# Fix curb rash



## Costa (May 29, 2011)

So I need to repair the curb rash on my rims. I've seen that thread on an Audi forum on someone fixed it all with bondo and stuff. But I'd rather have someone who's actually done it tell me what to do. I'm just planning on getting the rims looking at least 8/10 not perfect but good enough to not worry about.

Is bondo the way to go?


----------



## autobox_pro (Feb 27, 2012)

no! Absolutely not. You have to think...every time your wheel goes over a bump, rock, stick, hole, driveway apron, speed bump, virtually anything that is on whatever road you are driving, there is a vibration that is sent through the rim. 90% of the little stuff you dont even feel due to suspension...That vibration will cause that bondo to crack, and or fall off....Bondo uses a heat activated hardener to harden.
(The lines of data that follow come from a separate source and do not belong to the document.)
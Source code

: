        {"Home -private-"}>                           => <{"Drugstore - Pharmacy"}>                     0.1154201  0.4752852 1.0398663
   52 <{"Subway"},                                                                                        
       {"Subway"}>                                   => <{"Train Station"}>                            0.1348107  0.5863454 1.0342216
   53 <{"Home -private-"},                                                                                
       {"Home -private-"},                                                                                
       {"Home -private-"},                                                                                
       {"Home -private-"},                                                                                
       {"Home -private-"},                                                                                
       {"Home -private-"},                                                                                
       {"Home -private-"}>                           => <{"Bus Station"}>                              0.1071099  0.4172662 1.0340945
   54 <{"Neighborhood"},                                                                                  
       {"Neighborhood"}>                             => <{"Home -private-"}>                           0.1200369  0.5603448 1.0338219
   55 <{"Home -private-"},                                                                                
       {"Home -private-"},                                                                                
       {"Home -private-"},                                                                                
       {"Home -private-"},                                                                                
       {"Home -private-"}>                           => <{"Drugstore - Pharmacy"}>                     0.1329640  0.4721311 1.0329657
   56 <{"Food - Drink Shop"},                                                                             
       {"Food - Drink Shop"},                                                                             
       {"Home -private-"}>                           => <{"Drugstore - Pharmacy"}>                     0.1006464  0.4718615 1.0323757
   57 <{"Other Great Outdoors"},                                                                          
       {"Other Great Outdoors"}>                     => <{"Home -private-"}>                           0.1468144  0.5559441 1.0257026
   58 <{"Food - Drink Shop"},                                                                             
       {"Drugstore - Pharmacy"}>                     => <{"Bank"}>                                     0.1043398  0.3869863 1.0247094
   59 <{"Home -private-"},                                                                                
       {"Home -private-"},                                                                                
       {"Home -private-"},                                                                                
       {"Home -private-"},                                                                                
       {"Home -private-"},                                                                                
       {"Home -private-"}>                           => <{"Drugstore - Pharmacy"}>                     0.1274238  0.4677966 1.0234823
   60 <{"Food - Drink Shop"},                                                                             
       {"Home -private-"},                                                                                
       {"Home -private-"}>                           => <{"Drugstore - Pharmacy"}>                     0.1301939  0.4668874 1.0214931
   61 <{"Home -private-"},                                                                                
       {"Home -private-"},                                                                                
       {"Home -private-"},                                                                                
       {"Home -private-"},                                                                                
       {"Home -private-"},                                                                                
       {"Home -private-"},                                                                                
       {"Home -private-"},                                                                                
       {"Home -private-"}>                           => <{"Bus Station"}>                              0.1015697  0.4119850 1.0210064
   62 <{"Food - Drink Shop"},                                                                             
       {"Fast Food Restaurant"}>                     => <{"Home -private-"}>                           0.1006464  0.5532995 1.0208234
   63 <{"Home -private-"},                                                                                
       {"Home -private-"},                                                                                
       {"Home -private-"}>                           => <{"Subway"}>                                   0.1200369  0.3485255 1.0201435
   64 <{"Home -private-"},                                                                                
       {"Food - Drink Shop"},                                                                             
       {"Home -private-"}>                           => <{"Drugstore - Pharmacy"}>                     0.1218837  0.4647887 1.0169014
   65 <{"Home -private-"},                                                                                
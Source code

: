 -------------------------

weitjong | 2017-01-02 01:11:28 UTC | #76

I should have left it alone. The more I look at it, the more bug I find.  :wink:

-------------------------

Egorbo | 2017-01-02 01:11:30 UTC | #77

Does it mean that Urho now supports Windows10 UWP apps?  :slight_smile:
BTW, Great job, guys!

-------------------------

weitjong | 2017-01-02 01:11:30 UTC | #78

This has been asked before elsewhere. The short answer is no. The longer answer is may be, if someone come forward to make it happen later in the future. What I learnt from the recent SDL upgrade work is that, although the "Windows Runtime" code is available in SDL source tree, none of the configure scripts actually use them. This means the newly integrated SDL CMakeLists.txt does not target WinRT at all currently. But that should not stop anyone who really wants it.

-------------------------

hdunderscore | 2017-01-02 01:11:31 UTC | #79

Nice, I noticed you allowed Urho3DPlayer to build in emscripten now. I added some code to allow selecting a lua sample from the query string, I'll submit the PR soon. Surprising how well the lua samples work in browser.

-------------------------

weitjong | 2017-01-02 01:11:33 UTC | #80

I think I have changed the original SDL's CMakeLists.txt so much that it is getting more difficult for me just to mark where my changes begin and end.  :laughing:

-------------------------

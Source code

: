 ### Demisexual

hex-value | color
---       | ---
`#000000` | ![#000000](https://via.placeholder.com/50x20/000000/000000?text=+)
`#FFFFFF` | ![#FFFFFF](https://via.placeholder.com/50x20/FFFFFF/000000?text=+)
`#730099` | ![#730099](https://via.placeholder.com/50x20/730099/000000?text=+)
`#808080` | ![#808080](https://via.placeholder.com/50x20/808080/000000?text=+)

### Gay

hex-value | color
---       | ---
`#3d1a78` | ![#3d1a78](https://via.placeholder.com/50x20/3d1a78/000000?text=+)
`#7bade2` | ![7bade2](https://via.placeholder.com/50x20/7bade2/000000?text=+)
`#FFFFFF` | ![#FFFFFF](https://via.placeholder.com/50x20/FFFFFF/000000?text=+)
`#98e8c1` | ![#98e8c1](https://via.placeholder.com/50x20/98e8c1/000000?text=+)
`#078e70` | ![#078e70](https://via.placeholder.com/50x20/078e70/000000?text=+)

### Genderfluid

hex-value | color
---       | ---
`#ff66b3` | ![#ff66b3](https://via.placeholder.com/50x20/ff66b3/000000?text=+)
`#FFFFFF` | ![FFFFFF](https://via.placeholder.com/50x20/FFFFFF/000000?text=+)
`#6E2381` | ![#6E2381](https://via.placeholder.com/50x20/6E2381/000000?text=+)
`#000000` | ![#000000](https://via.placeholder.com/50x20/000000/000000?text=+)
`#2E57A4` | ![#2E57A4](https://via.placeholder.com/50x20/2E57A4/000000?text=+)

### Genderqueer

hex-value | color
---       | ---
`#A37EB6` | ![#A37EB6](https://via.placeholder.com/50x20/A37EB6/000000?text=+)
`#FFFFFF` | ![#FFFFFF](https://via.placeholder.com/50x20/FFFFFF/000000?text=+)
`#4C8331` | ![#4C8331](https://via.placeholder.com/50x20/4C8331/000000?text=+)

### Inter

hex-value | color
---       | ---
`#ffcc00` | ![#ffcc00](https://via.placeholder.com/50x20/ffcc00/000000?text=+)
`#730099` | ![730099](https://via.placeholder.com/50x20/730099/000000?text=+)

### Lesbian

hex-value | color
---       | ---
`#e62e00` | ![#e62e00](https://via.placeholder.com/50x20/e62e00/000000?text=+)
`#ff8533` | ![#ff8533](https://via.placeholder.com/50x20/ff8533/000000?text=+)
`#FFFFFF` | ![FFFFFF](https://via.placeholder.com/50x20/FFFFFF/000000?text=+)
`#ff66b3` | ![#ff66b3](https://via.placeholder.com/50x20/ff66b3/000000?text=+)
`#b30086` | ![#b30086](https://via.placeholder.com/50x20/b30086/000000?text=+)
Using bondo on thin body panels the hardener will actually heat up the accepting surface to secure a "bond". Typically wheels are mag or aluminum...both non ferrous metals which will dissipate the heat and cool faster than sheet metal thus resulting in a non secure bond eventually causing cracking and separation...add that with all the vibration and jarring your wheels encounter with day to day driving..Bondo wont last 1 mile or 2 minutes..either way.. 

Now, I have personally used a metal filler and some filing and sanding to clean up curb rash. below is a list of materials I used
metal filler
Steel wool, or SOS pad with nothing on it
pop cycle stick - anything really..just to apply the filler
assortment of different grit sand paper..
a file or dremel tool with attachments...works faster than a file..
and primer and paint..

add filler
let it sit to dry..use filler directions for length of time
file down excess filler 
sand down to the contour of the rim...Mind the curves..
use you rough grit sandpaper first...gradually change to the lighter stuff
once sanded down good...use SOS pad or wool to scuff entire wheel and then primer and paint.


----------



## LacktheBoost (Jan 19, 2012)

I've used bondo for repairing the curb rash on my old OEM G35 wheels, it lasted until the day I sold my car, which was about 4 years after I did the repair.


----------